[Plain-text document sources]
= = = = = = =

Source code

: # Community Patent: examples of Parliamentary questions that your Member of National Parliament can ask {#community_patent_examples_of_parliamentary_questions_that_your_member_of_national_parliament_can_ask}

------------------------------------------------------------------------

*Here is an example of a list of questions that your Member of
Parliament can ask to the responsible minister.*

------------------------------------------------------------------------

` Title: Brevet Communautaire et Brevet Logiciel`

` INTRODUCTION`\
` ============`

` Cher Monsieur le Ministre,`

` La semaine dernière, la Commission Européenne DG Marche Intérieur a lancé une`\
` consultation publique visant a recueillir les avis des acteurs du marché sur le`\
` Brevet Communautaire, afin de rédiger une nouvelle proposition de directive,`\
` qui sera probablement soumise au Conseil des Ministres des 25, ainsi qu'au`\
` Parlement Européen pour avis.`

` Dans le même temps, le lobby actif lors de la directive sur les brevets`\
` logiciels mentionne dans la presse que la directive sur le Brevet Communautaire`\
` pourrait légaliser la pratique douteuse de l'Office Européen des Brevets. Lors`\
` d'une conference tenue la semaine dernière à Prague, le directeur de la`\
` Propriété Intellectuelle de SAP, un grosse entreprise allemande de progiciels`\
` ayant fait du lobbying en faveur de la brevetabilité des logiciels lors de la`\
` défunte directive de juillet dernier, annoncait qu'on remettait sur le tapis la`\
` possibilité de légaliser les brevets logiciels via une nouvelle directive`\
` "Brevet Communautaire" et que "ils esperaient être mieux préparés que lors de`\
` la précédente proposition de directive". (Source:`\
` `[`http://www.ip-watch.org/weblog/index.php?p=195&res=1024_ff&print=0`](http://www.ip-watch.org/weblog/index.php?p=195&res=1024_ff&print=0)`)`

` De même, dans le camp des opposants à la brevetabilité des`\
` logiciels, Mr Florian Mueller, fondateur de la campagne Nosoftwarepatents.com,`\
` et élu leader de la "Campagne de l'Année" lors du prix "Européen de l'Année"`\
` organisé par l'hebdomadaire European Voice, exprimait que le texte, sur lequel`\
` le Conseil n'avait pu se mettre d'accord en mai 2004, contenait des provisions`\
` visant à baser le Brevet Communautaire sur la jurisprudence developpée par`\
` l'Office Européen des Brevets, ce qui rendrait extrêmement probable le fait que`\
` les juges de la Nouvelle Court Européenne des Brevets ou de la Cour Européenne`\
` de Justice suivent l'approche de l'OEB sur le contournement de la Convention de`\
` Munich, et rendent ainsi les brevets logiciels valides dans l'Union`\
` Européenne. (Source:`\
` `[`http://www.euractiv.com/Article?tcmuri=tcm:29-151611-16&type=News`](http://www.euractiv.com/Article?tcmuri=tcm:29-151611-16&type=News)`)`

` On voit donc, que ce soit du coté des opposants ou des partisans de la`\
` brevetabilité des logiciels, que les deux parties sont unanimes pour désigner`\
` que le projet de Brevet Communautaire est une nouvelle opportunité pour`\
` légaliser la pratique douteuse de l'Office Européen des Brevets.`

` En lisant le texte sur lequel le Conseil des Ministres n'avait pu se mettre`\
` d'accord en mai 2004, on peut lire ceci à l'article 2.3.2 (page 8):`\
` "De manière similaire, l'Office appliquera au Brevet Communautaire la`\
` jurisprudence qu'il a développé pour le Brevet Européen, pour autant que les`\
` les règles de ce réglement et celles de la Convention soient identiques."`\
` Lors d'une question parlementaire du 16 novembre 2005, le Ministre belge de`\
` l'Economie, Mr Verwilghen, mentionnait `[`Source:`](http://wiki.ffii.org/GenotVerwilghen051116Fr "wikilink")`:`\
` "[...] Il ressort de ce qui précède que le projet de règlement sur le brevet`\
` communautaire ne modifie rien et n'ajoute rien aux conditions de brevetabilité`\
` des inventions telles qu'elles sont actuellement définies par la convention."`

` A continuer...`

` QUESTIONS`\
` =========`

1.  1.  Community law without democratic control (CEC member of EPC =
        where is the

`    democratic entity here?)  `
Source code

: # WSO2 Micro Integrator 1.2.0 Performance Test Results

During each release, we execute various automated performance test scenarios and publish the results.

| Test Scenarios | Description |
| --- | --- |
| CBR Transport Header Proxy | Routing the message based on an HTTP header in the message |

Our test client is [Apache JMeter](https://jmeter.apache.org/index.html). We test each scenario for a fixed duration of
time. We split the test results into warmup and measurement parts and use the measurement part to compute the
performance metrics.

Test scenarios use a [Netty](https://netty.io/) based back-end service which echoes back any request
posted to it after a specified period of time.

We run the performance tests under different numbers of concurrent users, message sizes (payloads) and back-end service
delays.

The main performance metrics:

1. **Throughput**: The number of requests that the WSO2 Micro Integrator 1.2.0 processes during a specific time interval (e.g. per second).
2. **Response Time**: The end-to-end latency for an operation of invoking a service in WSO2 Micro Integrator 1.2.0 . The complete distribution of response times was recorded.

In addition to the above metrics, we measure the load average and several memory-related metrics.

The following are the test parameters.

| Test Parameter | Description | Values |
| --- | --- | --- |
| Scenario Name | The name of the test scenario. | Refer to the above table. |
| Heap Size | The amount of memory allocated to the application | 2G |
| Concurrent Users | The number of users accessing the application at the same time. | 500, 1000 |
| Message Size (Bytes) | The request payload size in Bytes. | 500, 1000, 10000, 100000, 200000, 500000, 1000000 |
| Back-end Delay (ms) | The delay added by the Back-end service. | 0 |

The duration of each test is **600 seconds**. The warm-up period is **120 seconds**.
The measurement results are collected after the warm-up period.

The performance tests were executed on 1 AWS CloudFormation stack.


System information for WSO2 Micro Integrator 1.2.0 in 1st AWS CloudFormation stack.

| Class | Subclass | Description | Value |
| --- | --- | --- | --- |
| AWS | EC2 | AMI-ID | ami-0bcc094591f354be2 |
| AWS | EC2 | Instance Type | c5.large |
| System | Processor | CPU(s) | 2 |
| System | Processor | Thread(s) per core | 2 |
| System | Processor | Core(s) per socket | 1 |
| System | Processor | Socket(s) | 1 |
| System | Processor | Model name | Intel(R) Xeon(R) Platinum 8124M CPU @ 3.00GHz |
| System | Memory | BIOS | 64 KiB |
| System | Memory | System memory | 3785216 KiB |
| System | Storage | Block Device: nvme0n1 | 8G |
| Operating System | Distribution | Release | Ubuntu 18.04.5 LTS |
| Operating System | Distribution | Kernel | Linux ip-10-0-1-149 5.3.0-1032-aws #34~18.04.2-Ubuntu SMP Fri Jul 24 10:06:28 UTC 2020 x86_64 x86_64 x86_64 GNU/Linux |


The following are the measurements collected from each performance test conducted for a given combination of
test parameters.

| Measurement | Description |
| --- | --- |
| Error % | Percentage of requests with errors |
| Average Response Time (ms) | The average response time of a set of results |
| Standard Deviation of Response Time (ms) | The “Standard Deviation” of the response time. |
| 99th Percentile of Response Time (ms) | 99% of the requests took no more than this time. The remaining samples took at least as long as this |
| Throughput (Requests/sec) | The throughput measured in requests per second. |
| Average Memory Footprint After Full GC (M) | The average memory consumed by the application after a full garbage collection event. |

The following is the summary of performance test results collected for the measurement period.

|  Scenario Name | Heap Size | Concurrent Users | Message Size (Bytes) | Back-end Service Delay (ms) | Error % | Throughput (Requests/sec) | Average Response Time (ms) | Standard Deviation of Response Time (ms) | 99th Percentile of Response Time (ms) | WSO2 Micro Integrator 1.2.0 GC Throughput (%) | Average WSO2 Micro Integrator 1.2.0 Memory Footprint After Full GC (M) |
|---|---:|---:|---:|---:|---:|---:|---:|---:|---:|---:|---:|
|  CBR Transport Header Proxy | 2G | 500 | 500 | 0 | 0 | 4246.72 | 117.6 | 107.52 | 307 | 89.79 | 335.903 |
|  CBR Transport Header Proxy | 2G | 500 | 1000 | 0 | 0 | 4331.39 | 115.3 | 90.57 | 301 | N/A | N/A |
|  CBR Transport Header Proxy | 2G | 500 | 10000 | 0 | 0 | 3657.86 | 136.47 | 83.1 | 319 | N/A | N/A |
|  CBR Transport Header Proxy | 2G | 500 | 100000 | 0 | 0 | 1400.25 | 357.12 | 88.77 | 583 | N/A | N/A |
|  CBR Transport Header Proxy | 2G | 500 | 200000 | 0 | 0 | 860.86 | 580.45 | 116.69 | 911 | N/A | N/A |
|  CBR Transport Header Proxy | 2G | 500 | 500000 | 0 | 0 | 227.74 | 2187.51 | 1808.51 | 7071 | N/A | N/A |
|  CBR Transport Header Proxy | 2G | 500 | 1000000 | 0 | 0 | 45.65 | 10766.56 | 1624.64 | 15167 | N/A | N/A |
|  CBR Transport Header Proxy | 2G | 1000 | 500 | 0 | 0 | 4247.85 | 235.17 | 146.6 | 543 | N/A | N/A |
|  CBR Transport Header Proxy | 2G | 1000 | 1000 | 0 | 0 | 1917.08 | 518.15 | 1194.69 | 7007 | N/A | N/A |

= = = = = = =

If a line above holds the word "application", count it; then say how many such lines there are and nothing else.

3